Insertion is O(lg n). Descending to a free spot costs a maximum of lg N steps (from the balanced nature of the red-black tree). RenewConstraintsAfterInsert called to rebalance the tree runs in O(1) as only local rotation and recoloring is performed, in the worst case it may bubble up to the root, which gives a total of O(lg n). Together, O(lg n + lg n) is still O(lg n).

In addition to an ordinary BST, during insertion, the MaxEnd (holding the maximum interval endpoint value of the node's subtree) property of nodes must be updated. This can be easily accomplished in O(1), since all operations are local and properties of the respective node subtrees are maintained constant.

Deletion

Similarly, deletion also runs in O(lg n).

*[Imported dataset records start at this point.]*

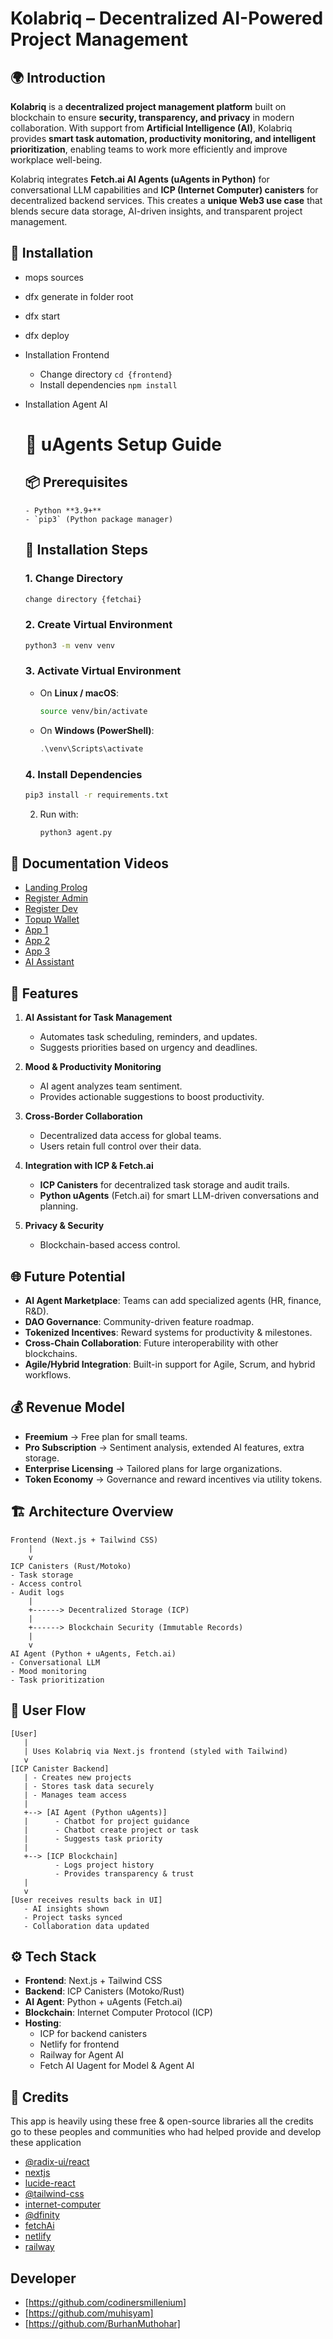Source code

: # Kolabriq – Decentralized AI-Powered Project Management

## 🌍 Introduction
**Kolabriq** is a **decentralized project management platform** built on blockchain to ensure **security, transparency, and privacy** in modern collaboration. With support from **Artificial Intelligence (AI)**, Kolabriq provides **smart task automation, productivity monitoring, and intelligent prioritization**, enabling teams to work more efficiently and improve workplace well-being.

Kolabriq integrates **Fetch.ai AI Agents (uAgents in Python)** for conversational LLM capabilities and **ICP (Internet Computer) canisters** for decentralized backend services. This creates a **unique Web3 use case** that blends secure data storage, AI-driven insights, and transparent project management.

## 🚀 Installation
  - mops sources
  - dfx generate in folder root
  - dfx start
  - dfx deploy
  - Installation Frontend
    - Change directory `cd {frontend}`
    - Install dependencies `npm install`
  - Installation Agent AI
    # 🐍 uAgents Setup Guide
      ## 📦 Prerequisites
        - Python **3.9+**
        - `pip3` (Python package manager)
      ## 🔧 Installation Steps
      ### 1. Change Directory
      ```bash
      change directory {fetchai}
      ```
      ### 2. Create Virtual Environment
      ```bash
      python3 -m venv venv
      ```
      ### 3. Activate Virtual Environment
      - On **Linux / macOS**:
        ```bash
        source venv/bin/activate
        ```
      - On **Windows (PowerShell)**:
        ```powershell
        .\venv\Scripts\activate
        ```
      
      ### 4. Install Dependencies
      ```bash
      pip3 install -r requirements.txt
      ```
      
      2. Run with:
         ```bash
         python3 agent.py
         ```

## 📝 Documentation Videos

- [Landing Prolog](https://drive.google.com/file/d/122R_cEsvz0U9HTxy03PWzUPUfbToJ8ZC/view?usp=sharing)
- [Register Admin](https://drive.google.com/file/d/1_IVVJFA8whsYkkkvlXC7CxMNvjib9zGX/view?usp=sharing)
- [Register Dev](https://drive.google.com/file/d/1dvknF3RbWgZVSwbTDMU4wo46nPPMgvtN/view?usp=sharing)
- [Topup Wallet](https://drive.google.com/file/d/1AW8LFvZPcVaYF6DeMnAyygY3UrOi5u_0/view?usp=sharing)
- [App 1](https://drive.google.com/file/d/1sjMfUOQCHjMWGP2Hieac6OMJ3OdjrArc/view?usp=sharing)
- [App 2](https://drive.google.com/file/d/1ST241O0ERshlartHE1vCqki6Quw_9yH9/view?usp=sharing)
- [App 3](https://drive.google.com/file/d/1jr8FHzz4U8vmAgMkuaOzeAWHKb-23r4f/view?usp=sharing)
- [AI Assistant](https://drive.google.com/file/d/1pUQRZnw52XSuEKTXPC471ONNByyuwraD/view?usp=sharing)



## 🚀 Features
1. **AI Assistant for Task Management**
   - Automates task scheduling, reminders, and updates.
   - Suggests priorities based on urgency and deadlines.

2. **Mood & Productivity Monitoring**
   - AI agent analyzes team sentiment.
   - Provides actionable suggestions to boost productivity.

3. **Cross-Border Collaboration**
   - Decentralized data access for global teams.
   - Users retain full control over their data.

4. **Integration with ICP & Fetch.ai**
   - **ICP Canisters** for decentralized task storage and audit trails.
   - **Python uAgents** (Fetch.ai) for smart LLM-driven conversations and planning.

5. **Privacy & Security**
   - Blockchain-based access control.

## 🌐 Future Potential
- **AI Agent Marketplace**: Teams can add specialized agents (HR, finance, R&D).
- **DAO Governance**: Community-driven feature roadmap.
- **Tokenized Incentives**: Reward systems for productivity & milestones.
- **Cross-Chain Collaboration**: Future interoperability with other blockchains.
- **Agile/Hybrid Integration**: Built-in support for Agile, Scrum, and hybrid workflows.

## 💰 Revenue Model
- **Freemium** → Free plan for small teams.
- **Pro Subscription** → Sentiment analysis, extended AI features, extra storage.
- **Enterprise Licensing** → Tailored plans for large organizations.
- **Token Economy** → Governance and reward incentives via utility tokens.
  
## 🏗️ Architecture Overview

```
Frontend (Next.js + Tailwind CSS)
    |
    v
ICP Canisters (Rust/Motoko)
- Task storage
- Access control
- Audit logs
    |
    +------> Decentralized Storage (ICP)
    |
    +------> Blockchain Security (Immutable Records)
    |
    v
AI Agent (Python + uAgents, Fetch.ai)
- Conversational LLM
- Mood monitoring
- Task prioritization
```

## 🔄 User Flow

```
[User]
   |
   | Uses Kolabriq via Next.js frontend (styled with Tailwind)
   v
[ICP Canister Backend]
   | - Creates new projects
   | - Stores task data securely
   | - Manages team access
   |
   +--> [AI Agent (Python uAgents)]
   |      - Chatbot for project guidance
   |      - Chatbot create project or task
   |      - Suggests task priority
   |
   +--> [ICP Blockchain]
          - Logs project history
          - Provides transparency & trust
   |
   v
[User receives results back in UI]
   - AI insights shown
   - Project tasks synced
   - Collaboration data updated
```

## ⚙️ Tech Stack
- **Frontend**: Next.js + Tailwind CSS
- **Backend**: ICP Canisters (Motoko/Rust)
- **AI Agent**: Python + uAgents (Fetch.ai)
- **Blockchain**: Internet Computer Protocol (ICP)
- **Hosting**: 
   - ICP for backend canisters
   - Netlify for frontend
   - Railway for Agent AI
   - Fetch AI Uagent for Model & Agent AI

## 🎉 Credits
This app is heavily using these free & open-source libraries
all the credits go to these peoples and communities
who had helped provide and develop these application
- [@radix-ui/react](https://www.radix-ui.com)
- [nextjs](https://nextjs.org)
- [lucide-react](https://lucide.dev/icons/)
- [@tailwind-css](https://tailwindcss.com)
- [internet-computer](https://internetcomputer.org)
- [@dfinity](https://dfinity.org)
- [fetchAi](https://fetch.ai)
- [netlify](https://netlify.com)
- [railway](https://railway.com)

## Developer
- [https://github.com/codinersmillenium]
- [https://github.com/muhisyam]
- [https://github.com/BurhanMuthohar]
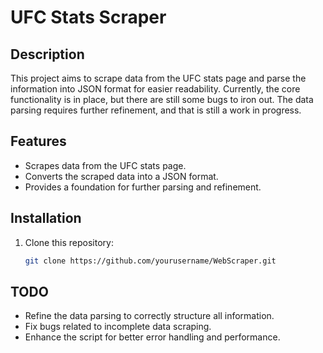 # UFC Stats Scraper

## Description
This project aims to scrape data from the UFC stats page and parse the information into JSON format for easier readability. Currently, the core functionality is in place, but there are still some bugs to iron out. The data parsing requires further refinement, and that is still a work in progress.

## Features
- Scrapes data from the UFC stats page.
- Converts the scraped data into a JSON format.
- Provides a foundation for further parsing and refinement.

## Installation

1. Clone this repository:

    ```bash
    git clone https://github.com/yourusername/WebScraper.git
    ```

## TODO
- Refine the data parsing to correctly structure all information.
- Fix bugs related to incomplete data scraping.
- Enhance the script for better error handling and performance.
    
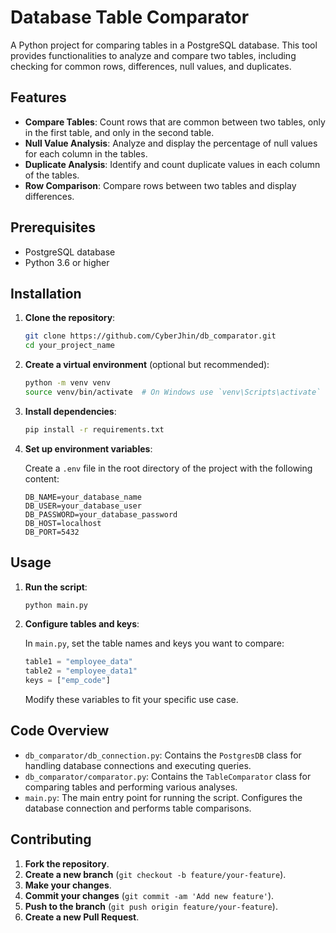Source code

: # Database Table Comparator

A Python project for comparing tables in a PostgreSQL database. This tool provides functionalities to analyze and compare two tables, including checking for common rows, differences, null values, and duplicates.

## Features

- **Compare Tables**: Count rows that are common between two tables, only in the first table, and only in the second table.
- **Null Value Analysis**: Analyze and display the percentage of null values for each column in the tables.
- **Duplicate Analysis**: Identify and count duplicate values in each column of the tables.
- **Row Comparison**: Compare rows between two tables and display differences.

## Prerequisites

- PostgreSQL database
- Python 3.6 or higher

## Installation

1. **Clone the repository**:

    ```bash
    git clone https://github.com/CyberJhin/db_comparator.git
    cd your_project_name
    ```

2. **Create a virtual environment** (optional but recommended):

    ```bash
    python -m venv venv
    source venv/bin/activate  # On Windows use `venv\Scripts\activate`
    ```

3. **Install dependencies**:

    ```bash
    pip install -r requirements.txt
    ```

4. **Set up environment variables**:

   Create a `.env` file in the root directory of the project with the following content:

    ```env
    DB_NAME=your_database_name
    DB_USER=your_database_user
    DB_PASSWORD=your_database_password
    DB_HOST=localhost
    DB_PORT=5432
    ```

## Usage

1. **Run the script**:

    ```bash
    python main.py
    ```

2. **Configure tables and keys**:

   In `main.py`, set the table names and keys you want to compare:

    ```python
    table1 = "employee_data"
    table2 = "employee_data1"
    keys = ["emp_code"]
    ```

   Modify these variables to fit your specific use case.

## Code Overview

- `db_comparator/db_connection.py`: Contains the `PostgresDB` class for handling database connections and executing queries.
- `db_comparator/comparator.py`: Contains the `TableComparator` class for comparing tables and performing various analyses.
- `main.py`: The main entry point for running the script. Configures the database connection and performs table comparisons.

## Contributing

1. **Fork the repository**.
2. **Create a new branch** (`git checkout -b feature/your-feature`).
3. **Make your changes**.
4. **Commit your changes** (`git commit -am 'Add new feature'`).
5. **Push to the branch** (`git push origin feature/your-feature`).
6. **Create a new Pull Request**.

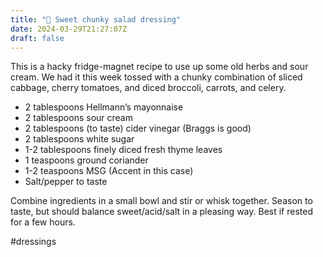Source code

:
 ```yaml
---
title: "🥗 Sweet chunky salad dressing"
date: 2024-03-29T21:27:07Z
draft: false
---
```


This is a hacky fridge-magnet recipe to use up some old herbs and sour cream. We had it this week tossed with a chunky combination of sliced cabbage, cherry tomatoes, and diced broccoli, carrots, and celery.

- 2 tablespoons Hellmann’s mayonnaise
- 2 tablespoons sour cream
- 2 tablespoons (to taste) cider vinegar (Braggs is good)
- 2 tablespoons white sugar
- 1-2 tablespoons finely diced fresh thyme leaves
- 1 teaspoons ground coriander
- 1-2 teaspoons MSG (Accent in this case)
- Salt/pepper to taste

Combine ingredients in a small bowl and stir or whisk together. Season to taste, but should balance sweet/acid/salt in a pleasing way. Best if rested for a few hours.

#dressings
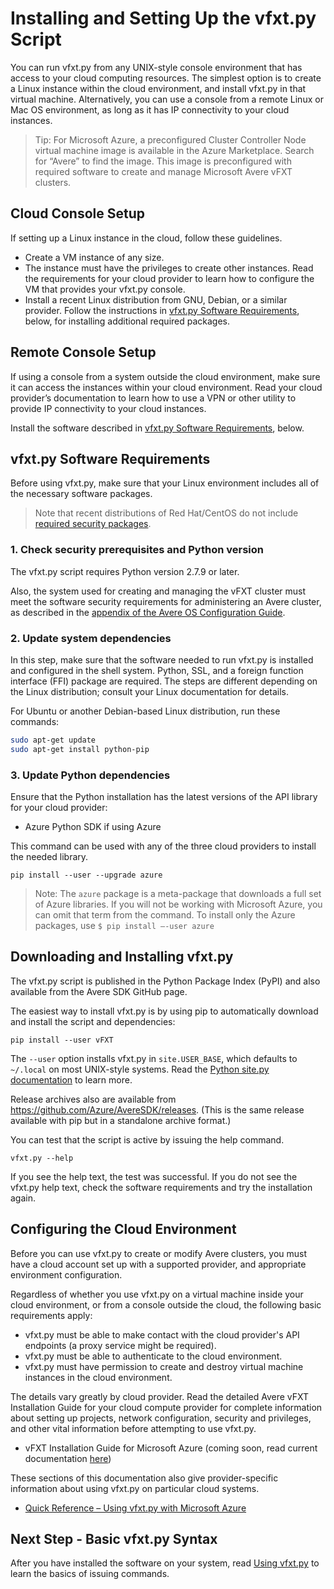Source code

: 
# Installing and Setting Up the vfxt.py Script

You can run vfxt.py from any UNIX-style console environment that has access to your cloud computing resources. The simplest option is to create a Linux instance within the cloud environment, and install vfxt.py in that virtual machine. Alternatively, you can use a console from a remote Linux or Mac OS environment, as long as it has IP connectivity to your cloud instances. 

> Tip: For Microsoft Azure, a preconfigured Cluster Controller Node virtual machine image is available in the Azure Marketplace. Search for “Avere” to find the image. This image is preconfigured with required software to create and manage Microsoft Avere vFXT clusters.  

## Cloud Console Setup

If setting up a Linux instance in the cloud, follow these guidelines. 

* Create a VM instance of any size.
* The instance must have the privileges to create other instances. Read the requirements for your cloud provider to learn how to configure the VM that provides your vfxt.py console. 
* Install a recent Linux distribution from GNU, Debian, or a similar provider. Follow the instructions in [vfxt.py Software Requirements](#vfxtpy-software-requirements), below, for installing additional required packages. 

## Remote Console Setup 

If using a console from a system outside the cloud environment, make sure it can access the instances within your cloud environment. Read your cloud provider’s documentation to learn how to use a VPN or other utility to provide IP connectivity to your cloud instances. 

Install the software described in [vfxt.py Software Requirements](#vfxtpy-software-requirements), below. 

## vfxt.py Software Requirements

Before using vfxt.py, make sure that your Linux environment includes all of the necessary software packages. 

> Note that recent distributions of Red Hat/CentOS do not include [required security packages](<http://library.averesystems.com/ops_guide/4_7/security_prereqs.html>). 

### 1. Check security prerequisites and Python version

The vfxt.py script requires Python version 2.7.9 or later. 

Also, the system used for creating and managing the vFXT cluster must meet the software security requirements for administering an Avere cluster, as described in the [appendix of the Avere OS Configuration Guide](<http://library.averesystems.com/ops_guide/4_7/security_prereqs.html>).

### 2. Update system dependencies 

In this step, make sure that the software needed to run vfxt.py is installed and configured in the shell system. Python, SSL, and a foreign function interface (FFI) package are required. The steps are different depending on the Linux distribution; consult your Linux documentation for details. 

For Ubuntu or another Debian-based Linux distribution, run these commands:

  ```bash
  sudo apt-get update 
  sudo apt-get install python-pip
  ```

<!-- * If using Red Hat Enterprise Linux or CentOS:       #RHEL/CentOS unsupported as of 9/2018

  ```bash
  sudo wget https://dl.fedoraproject.org/pub/epel/epel-release-latest-7.noarch.rpm
  sudo rpm -ivh epel-release-latest-7.noarch.rpm
  sudo yum install -y python-pip
  ```
--> 

### 3. Update Python dependencies

Ensure that the Python installation has the latest versions of the API library for your cloud provider: 

* Azure Python SDK if using Azure

This command can be used with any of the three cloud providers to install the needed library. 

    pip install --user --upgrade azure

> Note: The `azure` package is a meta-package that downloads a full set of Azure libraries. If you will not be working with Microsoft Azure, you can omit that term from the command. To install only the Azure packages, use `$ pip install –-user azure`


## Downloading and Installing vfxt.py

The vfxt.py script is published in the Python Package Index (PyPI) and also available from the Avere SDK GitHub page. 

The easiest way to install vfxt.py is by using pip to automatically download and install the script and dependencies:

    pip install --user vFXT

The `--user` option installs vfxt.py in `site.USER_BASE`, which defaults to `~/.local` on most UNIX-style systems. Read the [Python site.py documentation](<https://docs.python.org/2/library/site.html#site.USER_BASE>) to learn more.  

Release archives also are available from <https://github.com/Azure/AvereSDK/releases>. (This is the same release available with pip but in a standalone archive format.)

You can test that the script is active by issuing the help command.

    vfxt.py --help

If you see the help text, the test was successful. If you do not see the vfxt.py help text, check the software requirements and try the installation again. 

## Configuring the Cloud Environment 

Before you can use vfxt.py to create or modify Avere clusters, you must have a cloud account set up with a supported provider, and appropriate environment configuration. 

Regardless of whether you use vfxt.py on a virtual machine inside your cloud environment, or from a console outside the cloud, the following basic requirements apply: 

* vfxt.py must be able to make contact with the cloud provider's API endpoints (a proxy service might be required). 
* vfxt.py must be able to authenticate to the cloud environment. 
* vfxt.py must have permission to create and destroy virtual machine instances in the cloud environment. 

The details vary greatly by cloud provider. Read the detailed Avere vFXT Installation Guide for your cloud compute provider for complete information about setting up projects, network configuration, security and privileges, and other vital information before attempting to use vfxt.py. 

* vFXT Installation Guide for Microsoft Azure (coming soon, read current documentation [here](<https://github.com/Azure/Avere/blob/master/README.md>))

These sections of this documentation also give provider-specific information about using vfxt.py on particular cloud systems. 
* [Quick Reference – Using vfxt.py with Microsoft Azure](azure_reference.md)

## Next Step - Basic vfxt.py Syntax 
 
After you have installed the software on your system, read [Using vfxt.py](using_vfxt_py.md) to learn the basics of issuing commands.
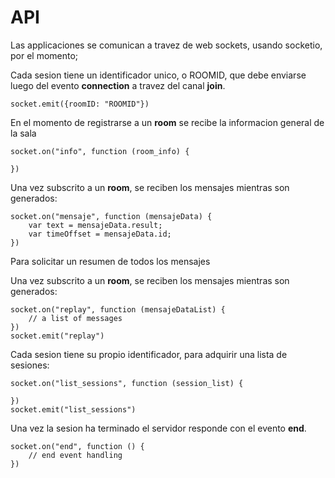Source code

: # API
Las applicaciones se comunican a travez de web sockets, usando socketio, por el momento;

Cada sesion tiene un identificador unico, o ROOMID, que debe enviarse luego del evento **connection** a travez del canal **join**.
```
socket.emit({roomID: "ROOMID"})
```

En el momento de registrarse a un **room** se recibe la informacion general de la sala
```
socket.on("info", function (room_info) {

})
```

Una vez subscrito a un **room**, se reciben los mensajes mientras son generados:
```
socket.on("mensaje", function (mensajeData) {
    var text = mensajeData.result; 
    var timeOffset = mensajeData.id;
})

```

Para solicitar un resumen de todos los mensajes

Una vez subscrito a un **room**, se reciben los mensajes mientras son generados:
```
socket.on("replay", function (mensajeDataList) {
    // a list of messages
})
socket.emit("replay")
```
Cada sesion tiene su propio identificador, para adquirir una lista de sesiones:
```
socket.on("list_sessions", function (session_list) {

})
socket.emit("list_sessions")
```

Una vez la sesion ha terminado el servidor responde con el evento **end**.
```
socket.on("end", function () {
    // end event handling
})
```
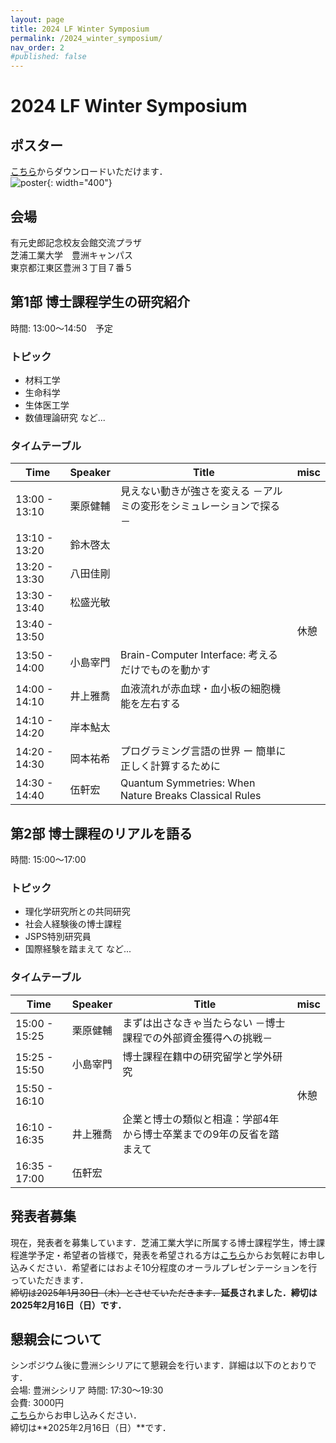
 ```yaml
---
layout: page
title: 2024 LF Winter Symposium
permalink: /2024_winter_symposium/
nav_order: 2
#published: false
---
```


# 2024 LF Winter Symposium

## ポスター
[こちら](/files/2024_lf_winter_symposium_flyer.pdf)からダウンロードいただけます．  
![poster](/files/2024_lf_winter_symposium_flyer.jpg){: width="400"}  

## 会場
有元史郎記念校友会館交流プラザ  
芝浦工業大学　豊洲キャンパス  
東京都江東区豊洲３丁目７番５  

## 第1部 博士課程学生の研究紹介
時間: 13:00〜14:50　予定  
### トピック
- 材料工学
- 生命科学
- 生体医工学
- 数値理論研究 など...  

### タイムテーブル

| Time | Speaker | Title | misc |
| ---- | ------- | ----- | ---- |
| 13:00 - 13:10 | 栗原健輔 | 見えない動きが強さを変える －アルミの変形をシミュレーションで探る－ | |
| 13:10 - 13:20 | 鈴木啓太 | | |
| 13:20 - 13:30 | 八田佳剛 | | |
| 13:30 - 13:40 | 松盛光敏 | | |
| 13:40 - 13:50 | | | 休憩 |
| 13:50 - 14:00 | 小島宰門 | Brain-Computer Interface: 考えるだけでものを動かす | |
| 14:00 - 14:10 | 井上雅喬 | 血液流れが赤血球・血小板の細胞機能を左右する | |
| 14:10 - 14:20 | 岸本鮎太 | | |
| 14:20 - 14:30 | 岡本祐希 | プログラミング言語の世界 ー 簡単に正しく計算するために | |
| 14:30 - 14:40 | 伍軒宏 | Quantum Symmetries: When Nature Breaks Classical Rules | |

## 第2部 博士課程のリアルを語る
時間: 15:00〜17:00
### トピック
- 理化学研究所との共同研究
- 社会人経験後の博士課程
- JSPS特別研究員
- 国際経験を踏まえて など...

### タイムテーブル

| Time | Speaker | Title | misc |
| ---- | ------- | ----- | ---- |
| 15:00 - 15:25  | 栗原健輔 | まずは出さなきゃ当たらない －博士課程での外部資金獲得への挑戦－ | |
| 15:25 - 15:50  | 小島宰門 | 博士課程在籍中の研究留学と学外研究 | |
| 15:50 - 16:10  | | | 休憩 |
| 16:10 - 16:35  | 井上雅喬 | 企業と博士の類似と相違：学部4年から博士卒業までの9年の反省を踏まえて | |
| 16:35 - 17:00  | 伍軒宏 | | |

## 発表者募集
現在，発表者を募集しています．芝浦工業大学に所属する博士課程学生，博士課程進学予定・希望者の皆様で，発表を希望される方は[こちら](https://forms.gle/P1wzJv7if1uEz3aE8)からお気軽にお申し込みください．希望者にはおよそ10分程度のオーラルプレゼンテーションを行っていただきます．  
~~締切は2025年1月30日（木）とさせていただきます．~~**延長されました．締切は2025年2月16日（日）です．**

## 懇親会について
シンポジウム後に豊洲シシリアにて懇親会を行います．詳細は以下のとおりです．  
会場: 豊洲シシリア
時間: 17:30〜19:30  
会費: 3000円  
[こちら](https://forms.gle/P1wzJv7if1uEz3aE8)からお申し込みください．  
締切は**2025年2月16日（日）**です．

O(lg n) is the time necessary to find the value to be deleted. There are three possible cases:

  • the node has both children - the successor (minimum node of right subtree) is taken and replaces the node, the node, now in the place of the successor, must have only one child, converting it to the the next case:
  • the node has one child or none - we take the existing child (or the left one if one) and replace the node with it

Deletion then runs exactly as in an ordinary R-B tree. The only difference is the maintaining of the MaxEnd property, but that is taken care of in the rotation procedures common with Insertion.

Rebalancing starts with the replaced node (taking O(1) time, as all rotations are local) and may bubble up to the root, taking O(lg n) time.

By examining all the possible scenarios, during both operations, all the tree constraints are maintained ensuring the necessary time complexities for traversing the tree.

Querying for a single point

As a point can be present in all of the intervals in the tree, worst case querying is O(N). To reduce the amount of tests and traversing, two scenarios can be cut off - when the value is larger than the MaxEnd value of the node (then it cannot be in the whole subtree) or if its smaller than the start point of the interval of a node, then it cannot be in the right subtree.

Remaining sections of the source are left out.